The records Block Start
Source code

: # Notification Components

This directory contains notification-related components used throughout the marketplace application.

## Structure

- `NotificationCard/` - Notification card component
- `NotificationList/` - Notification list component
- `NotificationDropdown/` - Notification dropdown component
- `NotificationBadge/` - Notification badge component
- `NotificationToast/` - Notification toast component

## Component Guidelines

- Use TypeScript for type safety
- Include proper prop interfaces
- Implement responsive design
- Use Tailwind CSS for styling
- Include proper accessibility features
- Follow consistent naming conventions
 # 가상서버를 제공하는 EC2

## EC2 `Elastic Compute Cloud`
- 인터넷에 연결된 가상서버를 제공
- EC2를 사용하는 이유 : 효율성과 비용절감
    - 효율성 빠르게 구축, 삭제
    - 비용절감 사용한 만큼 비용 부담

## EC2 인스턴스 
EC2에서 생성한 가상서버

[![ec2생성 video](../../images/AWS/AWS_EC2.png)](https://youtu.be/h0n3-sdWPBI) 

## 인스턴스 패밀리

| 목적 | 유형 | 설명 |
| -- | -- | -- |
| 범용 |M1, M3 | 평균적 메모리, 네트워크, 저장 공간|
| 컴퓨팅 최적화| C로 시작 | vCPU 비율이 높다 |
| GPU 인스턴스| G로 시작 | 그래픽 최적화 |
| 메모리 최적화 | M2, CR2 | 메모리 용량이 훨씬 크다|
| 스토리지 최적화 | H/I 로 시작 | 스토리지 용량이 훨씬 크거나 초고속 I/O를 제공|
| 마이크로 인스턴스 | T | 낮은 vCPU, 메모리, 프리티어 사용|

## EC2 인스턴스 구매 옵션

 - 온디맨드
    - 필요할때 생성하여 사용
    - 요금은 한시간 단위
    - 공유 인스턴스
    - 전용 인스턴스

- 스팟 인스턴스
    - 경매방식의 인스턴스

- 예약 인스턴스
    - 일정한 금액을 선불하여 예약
The records Block End
[Description of the task] Extract each record, keeping it identical to the original.

[Response]
Source code

: # Notification Components

This directory contains notification-related components used throughout the marketplace application.

## Structure

- `NotificationCard/` - Notification card component
- `NotificationList/` - Notification list component
- `NotificationDropdown/` - Notification dropdown component
- `NotificationBadge/` - Notification badge component
- `NotificationToast/` - Notification toast component

## Component Guidelines

- Use TypeScript for type safety
- Include proper prop interfaces
- Implement responsive design
- Use Tailwind CSS for styling
- Include proper accessibility features
- Follow consistent naming conventions
 # 가상서버를 제공하는 EC2

## EC2 `Elastic Compute Cloud`
- 인터넷에 연결된 가상서버를 제공
- EC2를 사용하는 이유 : 효율성과 비용절감
    - 효율성 빠르게 구축, 삭제
    - 비용절감 사용한 만큼 비용 부담

## EC2 인스턴스 
EC2에서 생성한 가상서버

[![ec2생성 video](../../images/AWS/AWS_EC2.png)](https://youtu.be/h0n3-sdWPBI) 

## 인스턴스 패밀리

| 목적 | 유형 | 설명 |
| -- | -- | -- |
| 범용 |M1, M3 | 평균적 메모리, 네트워크, 저장 공간|
| 컴퓨팅 최적화| C로 시작 | vCPU 비율이 높다 |
| GPU 인스턴스| G로 시작 | 그래픽 최적화 |
| 메모리 최적화 | M2, CR2 | 메모리 용량이 훨씬 크다|
| 스토리지 최적화 | H/I 로 시작 | 스토리지 용량이 훨씬 크거나 초고속 I/O를 제공|
| 마이크로 인스턴스 | T | 낮은 vCPU, 메모리, 프리티어 사용|

## EC2 인스턴스 구매 옵션

 - 온디맨드
    - 필요할때 생성하여 사용
    - 요금은 한시간 단위
    - 공유 인스턴스
    - 전용 인스턴스

- 스팟 인스턴스
    - 경매방식의 인스턴스

- 예약 인스턴스
    - 일정한 금액을 선불하여 예약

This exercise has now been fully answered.